The VICTOR I study was conducted on 15 patients – 12 of whom received a dendritic cell vaccine of cells induced with anEGFRvIII peptide (3 patients did not receive the vaccine due to improvement from radiation therapy alone)³². After the patients underwent surgical resection of the tumor, 3 vaccine doses were administered within the first 2 weeks of the trial, and then 2 more doses were consistently administered over 2-week intervals³². The comparison was shown of the patients who did and didn’t receive Temozolomide (TMZ) and who only lived for 6.4 and 7.1 months, respectively, post-treatment³². In this small, early-phase trial, some patients did not show progression of symptoms or tumor, and experienced increased longevity³². Two patients had encouraging responses when monitored over Magnetic Resonance Imaging (MRI), including one patient who was not showing symptoms or progression of the tumor³². However, these findings are based on a limited patient group. Another patient succeeded significantly with the vaccine, as she remained alive for 6.2 years after diagnosis and treatment³². Two of the three patients with Grade III tumors were monitored and confirmed to not have any tumor progression for 66.2 to 123.7 months post-treatment³². However, the patients with only TMZ treatment showed that they only had 13.7 months to 14.5 months, essentially a smaller period of survival³². Minimal toxicity was seen with the administration of the dendritic cell vaccine and, it was concluded that the vaccine was safe for use in humans³². In addition, this study suggests a new potential survival benefit with a median time to progression of 18.7 and a median survival of 22.8 months³².

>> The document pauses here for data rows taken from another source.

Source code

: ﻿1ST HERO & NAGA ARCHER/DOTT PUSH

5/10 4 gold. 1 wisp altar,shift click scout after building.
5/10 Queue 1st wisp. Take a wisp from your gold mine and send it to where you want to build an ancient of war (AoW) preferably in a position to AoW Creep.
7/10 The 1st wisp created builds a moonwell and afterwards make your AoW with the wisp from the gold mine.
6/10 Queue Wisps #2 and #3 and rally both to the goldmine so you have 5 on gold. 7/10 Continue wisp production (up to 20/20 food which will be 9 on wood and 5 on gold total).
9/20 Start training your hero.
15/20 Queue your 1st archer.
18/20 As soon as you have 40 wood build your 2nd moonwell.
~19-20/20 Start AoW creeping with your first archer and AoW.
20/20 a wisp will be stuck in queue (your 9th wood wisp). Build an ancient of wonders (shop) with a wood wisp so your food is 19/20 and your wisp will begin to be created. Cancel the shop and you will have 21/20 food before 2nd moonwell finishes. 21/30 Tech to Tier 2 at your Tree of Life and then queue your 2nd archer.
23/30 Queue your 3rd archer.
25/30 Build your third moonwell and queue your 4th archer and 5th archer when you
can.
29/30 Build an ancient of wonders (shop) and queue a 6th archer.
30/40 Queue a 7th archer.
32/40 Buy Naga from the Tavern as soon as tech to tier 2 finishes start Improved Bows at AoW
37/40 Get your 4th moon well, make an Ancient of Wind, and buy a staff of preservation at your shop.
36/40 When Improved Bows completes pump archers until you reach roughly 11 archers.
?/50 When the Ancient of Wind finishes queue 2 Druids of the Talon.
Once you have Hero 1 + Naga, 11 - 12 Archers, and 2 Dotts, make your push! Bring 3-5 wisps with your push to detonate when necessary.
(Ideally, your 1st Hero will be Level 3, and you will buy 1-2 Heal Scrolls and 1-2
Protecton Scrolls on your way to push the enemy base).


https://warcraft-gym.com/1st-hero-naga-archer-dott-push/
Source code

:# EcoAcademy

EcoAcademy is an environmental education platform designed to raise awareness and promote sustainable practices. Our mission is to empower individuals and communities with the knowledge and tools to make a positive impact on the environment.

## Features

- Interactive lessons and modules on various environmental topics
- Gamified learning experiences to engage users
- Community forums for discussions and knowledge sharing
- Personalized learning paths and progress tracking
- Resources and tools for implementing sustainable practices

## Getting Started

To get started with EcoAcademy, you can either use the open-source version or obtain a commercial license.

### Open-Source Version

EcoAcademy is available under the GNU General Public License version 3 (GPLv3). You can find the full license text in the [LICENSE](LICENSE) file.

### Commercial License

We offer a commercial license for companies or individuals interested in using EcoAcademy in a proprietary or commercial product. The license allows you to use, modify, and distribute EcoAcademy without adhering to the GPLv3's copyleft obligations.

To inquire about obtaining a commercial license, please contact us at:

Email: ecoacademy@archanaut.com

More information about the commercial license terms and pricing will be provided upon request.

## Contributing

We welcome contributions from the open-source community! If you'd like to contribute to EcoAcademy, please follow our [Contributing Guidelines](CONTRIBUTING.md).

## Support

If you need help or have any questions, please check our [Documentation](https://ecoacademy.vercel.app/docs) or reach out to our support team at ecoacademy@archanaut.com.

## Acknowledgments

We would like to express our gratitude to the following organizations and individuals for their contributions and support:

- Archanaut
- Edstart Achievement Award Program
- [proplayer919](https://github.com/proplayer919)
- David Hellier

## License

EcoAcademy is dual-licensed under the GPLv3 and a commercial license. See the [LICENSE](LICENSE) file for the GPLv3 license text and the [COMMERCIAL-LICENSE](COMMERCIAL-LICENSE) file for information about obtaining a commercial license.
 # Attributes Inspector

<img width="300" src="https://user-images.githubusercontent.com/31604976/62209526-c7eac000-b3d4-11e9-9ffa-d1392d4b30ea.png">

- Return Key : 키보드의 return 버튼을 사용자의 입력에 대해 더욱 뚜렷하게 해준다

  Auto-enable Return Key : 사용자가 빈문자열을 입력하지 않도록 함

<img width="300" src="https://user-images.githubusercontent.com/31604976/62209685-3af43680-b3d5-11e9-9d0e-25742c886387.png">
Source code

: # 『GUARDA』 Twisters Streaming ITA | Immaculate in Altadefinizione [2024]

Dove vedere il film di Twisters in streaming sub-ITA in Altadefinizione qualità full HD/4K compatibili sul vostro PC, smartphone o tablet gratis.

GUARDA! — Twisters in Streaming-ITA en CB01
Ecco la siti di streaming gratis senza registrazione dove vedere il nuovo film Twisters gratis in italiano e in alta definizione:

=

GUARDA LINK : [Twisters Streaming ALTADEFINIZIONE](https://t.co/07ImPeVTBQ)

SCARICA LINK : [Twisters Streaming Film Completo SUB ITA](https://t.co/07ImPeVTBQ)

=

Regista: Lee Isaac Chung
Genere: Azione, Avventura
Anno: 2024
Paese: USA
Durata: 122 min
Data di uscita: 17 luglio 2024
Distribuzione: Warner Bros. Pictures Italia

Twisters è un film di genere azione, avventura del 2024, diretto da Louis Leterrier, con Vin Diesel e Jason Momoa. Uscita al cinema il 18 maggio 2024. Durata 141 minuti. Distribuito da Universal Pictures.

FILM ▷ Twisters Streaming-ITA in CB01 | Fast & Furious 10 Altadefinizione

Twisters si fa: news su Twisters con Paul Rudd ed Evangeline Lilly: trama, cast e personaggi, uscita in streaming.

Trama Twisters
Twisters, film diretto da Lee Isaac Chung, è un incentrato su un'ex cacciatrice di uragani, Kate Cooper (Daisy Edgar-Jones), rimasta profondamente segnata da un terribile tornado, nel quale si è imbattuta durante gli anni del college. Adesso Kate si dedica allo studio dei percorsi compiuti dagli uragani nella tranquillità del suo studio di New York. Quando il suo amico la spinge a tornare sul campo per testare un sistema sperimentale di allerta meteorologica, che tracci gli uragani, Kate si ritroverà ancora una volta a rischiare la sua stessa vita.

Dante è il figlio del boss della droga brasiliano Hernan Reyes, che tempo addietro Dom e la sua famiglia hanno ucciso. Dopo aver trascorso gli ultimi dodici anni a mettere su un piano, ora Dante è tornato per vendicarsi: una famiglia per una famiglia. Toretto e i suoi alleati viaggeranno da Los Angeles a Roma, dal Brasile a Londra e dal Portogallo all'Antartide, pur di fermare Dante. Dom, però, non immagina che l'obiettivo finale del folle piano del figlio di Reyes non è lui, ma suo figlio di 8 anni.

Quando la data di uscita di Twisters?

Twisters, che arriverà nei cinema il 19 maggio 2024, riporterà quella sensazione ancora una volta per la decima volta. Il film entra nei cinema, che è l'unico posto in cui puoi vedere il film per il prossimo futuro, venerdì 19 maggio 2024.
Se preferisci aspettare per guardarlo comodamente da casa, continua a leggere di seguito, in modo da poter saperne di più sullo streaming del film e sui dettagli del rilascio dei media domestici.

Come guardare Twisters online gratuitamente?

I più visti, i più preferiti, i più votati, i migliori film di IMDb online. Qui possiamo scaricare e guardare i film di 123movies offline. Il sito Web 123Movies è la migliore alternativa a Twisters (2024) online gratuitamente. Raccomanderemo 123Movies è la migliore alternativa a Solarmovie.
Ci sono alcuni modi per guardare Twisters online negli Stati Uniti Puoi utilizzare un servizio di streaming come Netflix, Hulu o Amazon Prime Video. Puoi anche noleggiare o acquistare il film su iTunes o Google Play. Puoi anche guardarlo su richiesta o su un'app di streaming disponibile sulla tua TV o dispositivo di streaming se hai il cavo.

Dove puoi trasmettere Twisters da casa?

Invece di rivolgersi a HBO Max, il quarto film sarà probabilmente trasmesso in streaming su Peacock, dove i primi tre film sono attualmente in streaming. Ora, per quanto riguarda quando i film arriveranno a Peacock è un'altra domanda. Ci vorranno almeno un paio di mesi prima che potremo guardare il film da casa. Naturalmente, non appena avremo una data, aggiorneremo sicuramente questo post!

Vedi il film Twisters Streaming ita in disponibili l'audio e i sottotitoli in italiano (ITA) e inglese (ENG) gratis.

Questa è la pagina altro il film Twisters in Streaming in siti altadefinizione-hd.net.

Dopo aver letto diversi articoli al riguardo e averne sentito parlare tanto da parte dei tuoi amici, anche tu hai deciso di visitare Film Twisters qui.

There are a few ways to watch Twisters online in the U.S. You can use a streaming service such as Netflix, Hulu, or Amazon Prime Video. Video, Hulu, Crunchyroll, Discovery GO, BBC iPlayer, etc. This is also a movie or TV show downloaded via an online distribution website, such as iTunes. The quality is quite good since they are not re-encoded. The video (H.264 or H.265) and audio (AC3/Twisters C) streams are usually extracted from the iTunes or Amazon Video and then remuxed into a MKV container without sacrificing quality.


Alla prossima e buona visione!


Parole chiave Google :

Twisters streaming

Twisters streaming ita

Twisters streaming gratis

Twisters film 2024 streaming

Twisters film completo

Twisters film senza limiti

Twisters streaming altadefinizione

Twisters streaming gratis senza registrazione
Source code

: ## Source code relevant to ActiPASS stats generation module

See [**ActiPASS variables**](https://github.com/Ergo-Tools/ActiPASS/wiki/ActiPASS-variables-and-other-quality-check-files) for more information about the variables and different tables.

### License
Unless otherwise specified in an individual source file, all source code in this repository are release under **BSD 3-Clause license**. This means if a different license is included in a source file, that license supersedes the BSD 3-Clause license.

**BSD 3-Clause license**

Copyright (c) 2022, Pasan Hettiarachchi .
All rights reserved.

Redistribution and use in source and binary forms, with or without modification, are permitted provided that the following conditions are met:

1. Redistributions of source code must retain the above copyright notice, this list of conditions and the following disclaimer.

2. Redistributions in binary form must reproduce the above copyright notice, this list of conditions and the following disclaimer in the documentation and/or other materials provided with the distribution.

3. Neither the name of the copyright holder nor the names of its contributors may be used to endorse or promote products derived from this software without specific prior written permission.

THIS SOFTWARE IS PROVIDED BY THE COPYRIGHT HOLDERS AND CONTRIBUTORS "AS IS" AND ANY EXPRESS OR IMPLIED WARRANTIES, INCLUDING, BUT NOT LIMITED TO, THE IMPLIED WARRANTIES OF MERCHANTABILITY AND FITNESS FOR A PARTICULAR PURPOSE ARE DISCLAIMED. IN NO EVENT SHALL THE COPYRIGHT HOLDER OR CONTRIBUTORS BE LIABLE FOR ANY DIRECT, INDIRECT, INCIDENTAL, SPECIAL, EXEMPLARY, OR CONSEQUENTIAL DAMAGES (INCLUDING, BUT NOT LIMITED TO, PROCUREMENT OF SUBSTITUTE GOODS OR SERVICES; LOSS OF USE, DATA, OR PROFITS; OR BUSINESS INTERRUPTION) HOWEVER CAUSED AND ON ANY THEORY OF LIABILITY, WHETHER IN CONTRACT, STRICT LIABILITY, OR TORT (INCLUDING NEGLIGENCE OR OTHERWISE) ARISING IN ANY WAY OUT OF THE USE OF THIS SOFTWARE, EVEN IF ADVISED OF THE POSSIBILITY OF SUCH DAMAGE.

A randomized double-blind phase III trial was conducted on 331 patients with newly diagnosed or recurrent GBM³⁴. All patients received the current standard of care however, in addition, one group received a placebo, and the other received DCVax-L (an autologous tumor lysate-loaded dendritic cell vaccination)³⁴. As a reference, Autologous cell therapy uses the patient’s own cells or tumor material, while allogeneic cell therapy uses cells or material from a donor³¹. The overall survival of the DCVax-L group compared to the placebo group was assessed as the endpoint of the trial³⁴. However, due to the changes during treatment, it was monitored for patients who had the DCVax-L along with the current standard of care to another group who only received the current standard of care and not the placebo, showing the limitation of using an outside group³⁴. The DCVax-L treated group for newly diagnosed GBM had an overall survival of 19.3 months, which was longer than the control group’s overall survival of 16.5 months³⁴. Recurrent GBM, similar to the newly diagnosed group, had an overall survival improvement of 13.2 months versus the control group which survived 7.8 months³⁴. The survival advantage from the DCVax-L seemed to apply more to those with poor prognosis, elderly patients, patients who received a suboptimal surgical resection, and patients who had a deteriorating condition of the recurring disease³⁴. Additionally, the vaccine appeared to be well tolerated and the patients did not have any severe side effects including grade 2/3 intracranial edema, grade 3 nausea, and grade 3 infection³⁴. The evidence demonstrated a significant overall survival improvement for patients, whether that was the newly diagnosed GBM patients or the recurrent GBM patients³⁴. Some limitations within this clinical trial included that the data was compared to an external control group, and an algorithm was used to generate the potential survival data, which did not provide the most accurate data³⁴.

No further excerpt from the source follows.